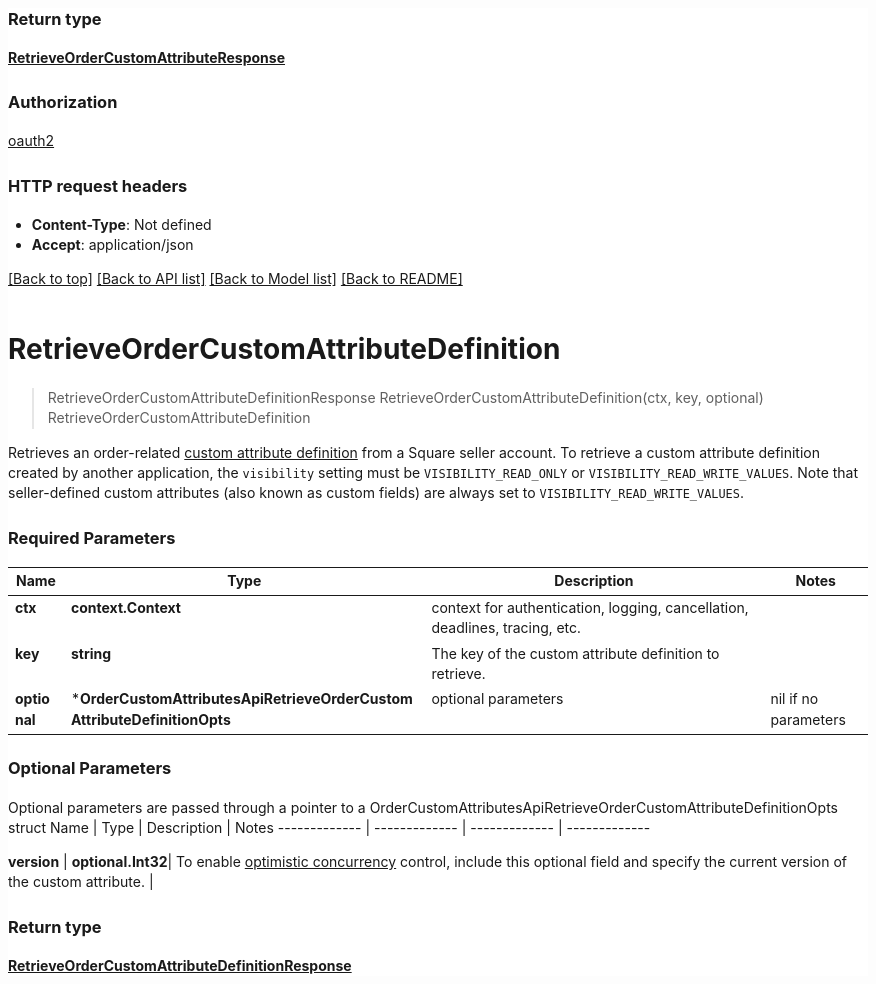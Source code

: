 ### Return type

[**RetrieveOrderCustomAttributeResponse**](RetrieveOrderCustomAttributeResponse.md)

### Authorization

[oauth2](../README.md#oauth2)

### HTTP request headers

 - **Content-Type**: Not defined
 - **Accept**: application/json

[[Back to top]](#) [[Back to API list]](../README.md#documentation-for-api-endpoints) [[Back to Model list]](../README.md#documentation-for-models) [[Back to README]](../README.md)

# **RetrieveOrderCustomAttributeDefinition**
> RetrieveOrderCustomAttributeDefinitionResponse RetrieveOrderCustomAttributeDefinition(ctx, key, optional)
RetrieveOrderCustomAttributeDefinition

Retrieves an order-related [custom attribute definition](https://developer.squareup.com/reference/square_2024-07-17/objects/CustomAttributeDefinition) from a Square seller account.  To retrieve a custom attribute definition created by another application, the `visibility` setting must be `VISIBILITY_READ_ONLY` or `VISIBILITY_READ_WRITE_VALUES`. Note that seller-defined custom attributes (also known as custom fields) are always set to `VISIBILITY_READ_WRITE_VALUES`.

### Required Parameters

Name | Type | Description  | Notes
------------- | ------------- | ------------- | -------------
 **ctx** | **context.Context** | context for authentication, logging, cancellation, deadlines, tracing, etc.
  **key** | **string**| The key of the custom attribute definition to retrieve. | 
 **optional** | ***OrderCustomAttributesApiRetrieveOrderCustomAttributeDefinitionOpts** | optional parameters | nil if no parameters

### Optional Parameters
Optional parameters are passed through a pointer to a OrderCustomAttributesApiRetrieveOrderCustomAttributeDefinitionOpts struct
Name | Type | Description  | Notes
------------- | ------------- | ------------- | -------------

 **version** | **optional.Int32**| To enable [optimistic concurrency](https://developer.squareup.com/docs/build-basics/common-api-patterns/optimistic-concurrency) control, include this optional field and specify the current version of the custom attribute. | 

### Return type

[**RetrieveOrderCustomAttributeDefinitionResponse**](RetrieveOrderCustomAttributeDefinitionResponse.md)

-=-=-

### EXERCISE AIM
Copy out only the lines of the records above from the one with "### HTTP request headers" through the one with "### Required Parameters", exactly as they stand, both included.

### EXERCISE SOLUTION
### HTTP request headers

 - **Content-Type**: Not defined
 - **Accept**: application/json

[[Back to top]](#) [[Back to API list]](../README.md#documentation-for-api-endpoints) [[Back to Model list]](../README.md#documentation-for-models) [[Back to README]](../README.md)

# **RetrieveOrderCustomAttributeDefinition**
> RetrieveOrderCustomAttributeDefinitionResponse RetrieveOrderCustomAttributeDefinition(ctx, key, optional)
RetrieveOrderCustomAttributeDefinition

Retrieves an order-related [custom attribute definition](https://developer.squareup.com/reference/square_2024-07-17/objects/CustomAttributeDefinition) from a Square seller account.  To retrieve a custom attribute definition created by another application, the `visibility` setting must be `VISIBILITY_READ_ONLY` or `VISIBILITY_READ_WRITE_VALUES`. Note that seller-defined custom attributes (also known as custom fields) are always set to `VISIBILITY_READ_WRITE_VALUES`.

### Required Parameters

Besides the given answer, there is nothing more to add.